Monday, 28 July 2014

Messing about on the water

Seeing as my order to Ainsty Castings finally arrived last week, I decided to get stuck in and paint everything rather than have it sit around for a few weeks before being filed away under the heading 'stuff I bought but now I'm not sure why'.

So, 2 boats from Games of War (as posted about previously) were now joined by a rowing boat and jetty set from Ainsty. The latter are traditional resin, nice and heavy and with lots of good wood grain effect. They took a black undercoat very easily and I was good to go. The same can't be said for the more plastic-based Games of War boats which, although very nice models, utterly rejected any water-based paint despite me giving them a wash beforehand. After my third effort with a different paint I was tempted to look over my shoulder to see if there was a Candid Camera crew filming me. In the end I resorted to a solid blast with some matt black spray paint, and all was well.

Although I'd considered painting one of the boats in white to look a bit smarter, in the end everything, jetties included, got a 3 tone layered drybrush of Colour Party earth brown, Crown matchpot mid-grey and Vallejo Iraqi Sand. I like the weathered wood look this combo gives, and it's incredibly quick - even to the point of no brush cleaning between shades and no real need to wait for anything to dry fully before going in with the next colour.

After about an hour or so's painting I now have a few modest scenery pieces for messing about on the water in 28mm. They'll serve for river and lake-side features and give me some transport for skirmish games. Who knows, I might even get something a little bigger to go with them, there are several nice schooners and cutters out there to choose from..

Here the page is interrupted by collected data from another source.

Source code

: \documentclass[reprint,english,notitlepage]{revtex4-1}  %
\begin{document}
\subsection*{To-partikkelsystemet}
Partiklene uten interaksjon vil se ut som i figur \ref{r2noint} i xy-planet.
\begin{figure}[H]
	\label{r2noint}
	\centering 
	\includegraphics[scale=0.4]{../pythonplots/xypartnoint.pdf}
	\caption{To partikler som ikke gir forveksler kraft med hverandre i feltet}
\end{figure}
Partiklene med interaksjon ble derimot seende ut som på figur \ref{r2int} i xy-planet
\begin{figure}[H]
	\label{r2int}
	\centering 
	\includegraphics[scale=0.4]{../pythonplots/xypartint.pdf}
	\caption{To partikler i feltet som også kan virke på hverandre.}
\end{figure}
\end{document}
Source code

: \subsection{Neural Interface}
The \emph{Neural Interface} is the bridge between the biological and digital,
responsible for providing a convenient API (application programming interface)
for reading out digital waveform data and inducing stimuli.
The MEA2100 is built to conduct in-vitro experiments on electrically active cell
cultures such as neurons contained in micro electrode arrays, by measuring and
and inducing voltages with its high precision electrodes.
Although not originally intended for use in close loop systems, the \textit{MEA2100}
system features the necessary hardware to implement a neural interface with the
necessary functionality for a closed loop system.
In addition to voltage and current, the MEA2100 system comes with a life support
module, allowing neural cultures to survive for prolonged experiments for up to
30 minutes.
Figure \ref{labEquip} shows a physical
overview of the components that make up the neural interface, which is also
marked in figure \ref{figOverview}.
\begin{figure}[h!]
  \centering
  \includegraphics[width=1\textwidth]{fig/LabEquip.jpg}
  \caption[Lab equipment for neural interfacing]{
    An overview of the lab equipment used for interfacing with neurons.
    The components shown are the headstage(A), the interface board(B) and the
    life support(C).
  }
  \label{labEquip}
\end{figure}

Ainsty boat on the left in the first pic, the other 2 are from Games of War:




Friday, 25 July 2014

Slow progress but a few recent additions

What with a busy social schedule and a general lack of effort, I've not achieved much in July. Not feeling particularly big project-motivated, I've dabbled with a few bits and pieces instead. I've prepared a few items of scenery and some random figures for painting at some point in the future, and tried to press on with finishing the GW Fortified Manor, which has presented a bit of a painting desk blockage while it remains part-done.

I have managed to complete a few small items though. One 6mm cavalry unit for my 17th century Fleurians (Heroics & Ros figures as always) and a couple of 28mm figures for the same period but in skirmish size. These are a replacement for the regularly-skewered Lieutenant St Denis, one Capitan Sancerre, a Redoubt figure brandishing a sword. I've also painted a Warlord Games armed priest which might be useful for general use across a number of periods.

Hopefully August will be more productive!

Pics:






Friday, 11 July 2014

Once you have rivers, you need boats

I have plans for lots of Sharp Practice games set in the post-Napoleonic period, with Medetia and Fleurie again going at each other, and I fancy having the option for some riverine and amphibious actions. Now that the river bank sections are done, which can also serve as coastline or lake shores, I need a few boats for the men to use to get themselves into all sorts of trouble dealing with currents, contrary winds and the like.

I have scratch-built one in the past as a test piece, and was reasonably happy with it. However, boat building is time-consuming and I decided I'd rather see what was on offer to buy. So far I have liked the look of the Small Row Boat that Ainsty produce, and also fancy two that are available from Games of War.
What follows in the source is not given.